Start of DATASET CONTENT

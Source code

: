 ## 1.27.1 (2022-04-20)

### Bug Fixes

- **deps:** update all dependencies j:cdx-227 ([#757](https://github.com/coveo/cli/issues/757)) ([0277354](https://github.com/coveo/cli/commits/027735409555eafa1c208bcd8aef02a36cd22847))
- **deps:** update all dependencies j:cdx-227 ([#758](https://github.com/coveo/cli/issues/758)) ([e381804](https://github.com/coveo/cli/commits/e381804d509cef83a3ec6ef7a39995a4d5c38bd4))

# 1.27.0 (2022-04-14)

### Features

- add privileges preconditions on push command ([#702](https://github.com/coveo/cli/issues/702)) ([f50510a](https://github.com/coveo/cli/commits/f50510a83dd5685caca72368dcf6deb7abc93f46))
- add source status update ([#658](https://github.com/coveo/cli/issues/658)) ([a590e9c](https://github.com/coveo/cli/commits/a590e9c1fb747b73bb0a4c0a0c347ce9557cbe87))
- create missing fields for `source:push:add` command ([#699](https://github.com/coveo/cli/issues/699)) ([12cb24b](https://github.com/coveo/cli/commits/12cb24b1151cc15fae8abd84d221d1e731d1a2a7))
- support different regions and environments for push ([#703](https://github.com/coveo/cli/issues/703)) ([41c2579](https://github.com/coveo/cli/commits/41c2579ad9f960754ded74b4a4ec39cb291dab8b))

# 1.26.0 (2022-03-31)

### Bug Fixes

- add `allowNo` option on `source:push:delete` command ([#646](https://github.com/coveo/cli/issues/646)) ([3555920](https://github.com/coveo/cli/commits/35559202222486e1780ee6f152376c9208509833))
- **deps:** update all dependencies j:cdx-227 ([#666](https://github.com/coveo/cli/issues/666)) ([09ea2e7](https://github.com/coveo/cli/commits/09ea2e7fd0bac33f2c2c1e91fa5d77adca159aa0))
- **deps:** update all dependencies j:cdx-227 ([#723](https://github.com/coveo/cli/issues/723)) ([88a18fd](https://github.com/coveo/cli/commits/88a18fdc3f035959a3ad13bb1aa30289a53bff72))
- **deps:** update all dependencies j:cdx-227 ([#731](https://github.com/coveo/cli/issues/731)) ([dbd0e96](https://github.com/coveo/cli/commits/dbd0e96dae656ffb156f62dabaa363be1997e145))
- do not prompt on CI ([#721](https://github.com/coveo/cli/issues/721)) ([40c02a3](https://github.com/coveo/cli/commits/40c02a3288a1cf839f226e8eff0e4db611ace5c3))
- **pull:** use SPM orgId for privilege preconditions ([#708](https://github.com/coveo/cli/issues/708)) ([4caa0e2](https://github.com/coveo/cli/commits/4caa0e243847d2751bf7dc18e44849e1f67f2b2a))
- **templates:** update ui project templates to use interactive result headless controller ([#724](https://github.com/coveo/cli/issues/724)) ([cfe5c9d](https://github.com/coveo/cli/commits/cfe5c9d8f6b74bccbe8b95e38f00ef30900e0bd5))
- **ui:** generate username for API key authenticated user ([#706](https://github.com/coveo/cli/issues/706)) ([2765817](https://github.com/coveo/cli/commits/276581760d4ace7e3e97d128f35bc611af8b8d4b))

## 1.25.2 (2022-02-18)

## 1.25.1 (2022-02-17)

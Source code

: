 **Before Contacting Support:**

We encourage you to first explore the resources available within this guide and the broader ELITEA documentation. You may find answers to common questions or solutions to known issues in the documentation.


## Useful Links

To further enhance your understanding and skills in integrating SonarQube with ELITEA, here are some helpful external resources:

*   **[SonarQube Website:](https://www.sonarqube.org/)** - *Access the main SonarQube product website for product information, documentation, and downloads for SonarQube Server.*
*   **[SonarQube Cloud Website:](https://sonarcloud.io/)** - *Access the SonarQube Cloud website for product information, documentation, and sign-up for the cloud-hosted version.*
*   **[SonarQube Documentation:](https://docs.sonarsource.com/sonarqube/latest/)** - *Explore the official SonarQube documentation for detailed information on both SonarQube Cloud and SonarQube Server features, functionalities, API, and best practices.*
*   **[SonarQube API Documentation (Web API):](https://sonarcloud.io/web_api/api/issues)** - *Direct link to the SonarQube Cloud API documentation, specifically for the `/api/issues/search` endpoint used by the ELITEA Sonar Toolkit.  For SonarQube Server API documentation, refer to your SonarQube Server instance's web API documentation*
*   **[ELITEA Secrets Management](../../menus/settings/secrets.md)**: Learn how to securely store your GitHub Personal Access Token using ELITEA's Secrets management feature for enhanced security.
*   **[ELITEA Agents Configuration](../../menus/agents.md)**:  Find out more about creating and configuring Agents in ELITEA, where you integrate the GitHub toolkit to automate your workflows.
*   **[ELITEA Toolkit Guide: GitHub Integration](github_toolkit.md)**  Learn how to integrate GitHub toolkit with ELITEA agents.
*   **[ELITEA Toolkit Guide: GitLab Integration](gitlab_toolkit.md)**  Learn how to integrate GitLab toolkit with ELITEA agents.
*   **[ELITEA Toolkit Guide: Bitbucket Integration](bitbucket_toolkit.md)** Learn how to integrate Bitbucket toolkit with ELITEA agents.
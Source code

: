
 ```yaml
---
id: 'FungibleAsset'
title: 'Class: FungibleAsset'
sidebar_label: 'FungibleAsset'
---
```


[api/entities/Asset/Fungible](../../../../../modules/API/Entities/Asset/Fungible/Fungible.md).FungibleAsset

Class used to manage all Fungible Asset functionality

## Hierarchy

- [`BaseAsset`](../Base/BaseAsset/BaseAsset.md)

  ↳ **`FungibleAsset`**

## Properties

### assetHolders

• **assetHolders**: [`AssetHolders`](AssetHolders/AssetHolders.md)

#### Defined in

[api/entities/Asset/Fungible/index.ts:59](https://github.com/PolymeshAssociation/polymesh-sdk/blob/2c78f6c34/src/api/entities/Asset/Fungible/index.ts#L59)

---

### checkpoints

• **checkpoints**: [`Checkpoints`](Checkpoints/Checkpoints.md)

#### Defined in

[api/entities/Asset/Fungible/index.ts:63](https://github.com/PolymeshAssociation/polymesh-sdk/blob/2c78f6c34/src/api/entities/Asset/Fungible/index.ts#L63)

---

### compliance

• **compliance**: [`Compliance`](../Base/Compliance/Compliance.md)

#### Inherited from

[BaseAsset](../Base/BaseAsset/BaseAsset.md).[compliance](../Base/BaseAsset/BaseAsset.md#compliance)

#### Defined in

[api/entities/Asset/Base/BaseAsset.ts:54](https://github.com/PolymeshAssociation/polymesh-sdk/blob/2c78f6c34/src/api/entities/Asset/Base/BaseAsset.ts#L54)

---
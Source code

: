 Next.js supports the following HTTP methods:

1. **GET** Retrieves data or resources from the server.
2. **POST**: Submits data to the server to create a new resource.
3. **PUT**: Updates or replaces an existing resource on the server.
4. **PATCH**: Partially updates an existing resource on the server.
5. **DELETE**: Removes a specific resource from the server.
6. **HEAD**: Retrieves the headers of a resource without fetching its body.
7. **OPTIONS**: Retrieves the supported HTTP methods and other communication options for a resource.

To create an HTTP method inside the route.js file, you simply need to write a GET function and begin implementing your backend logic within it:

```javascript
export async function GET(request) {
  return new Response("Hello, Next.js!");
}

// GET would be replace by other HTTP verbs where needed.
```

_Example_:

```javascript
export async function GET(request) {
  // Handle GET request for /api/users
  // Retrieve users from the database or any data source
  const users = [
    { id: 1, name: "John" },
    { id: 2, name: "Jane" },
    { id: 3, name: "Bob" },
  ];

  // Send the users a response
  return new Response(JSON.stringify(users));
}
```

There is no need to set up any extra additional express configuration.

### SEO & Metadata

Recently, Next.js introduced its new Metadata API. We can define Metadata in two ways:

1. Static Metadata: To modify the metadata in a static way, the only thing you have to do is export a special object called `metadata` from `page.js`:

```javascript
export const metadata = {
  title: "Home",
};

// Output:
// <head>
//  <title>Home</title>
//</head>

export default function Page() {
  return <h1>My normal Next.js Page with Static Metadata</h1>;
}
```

End of DATASET CONTENT

| TASK DETAILS |
Respond with a number only: how many lines in the material contain the string "users"?

| SOLUTION |
5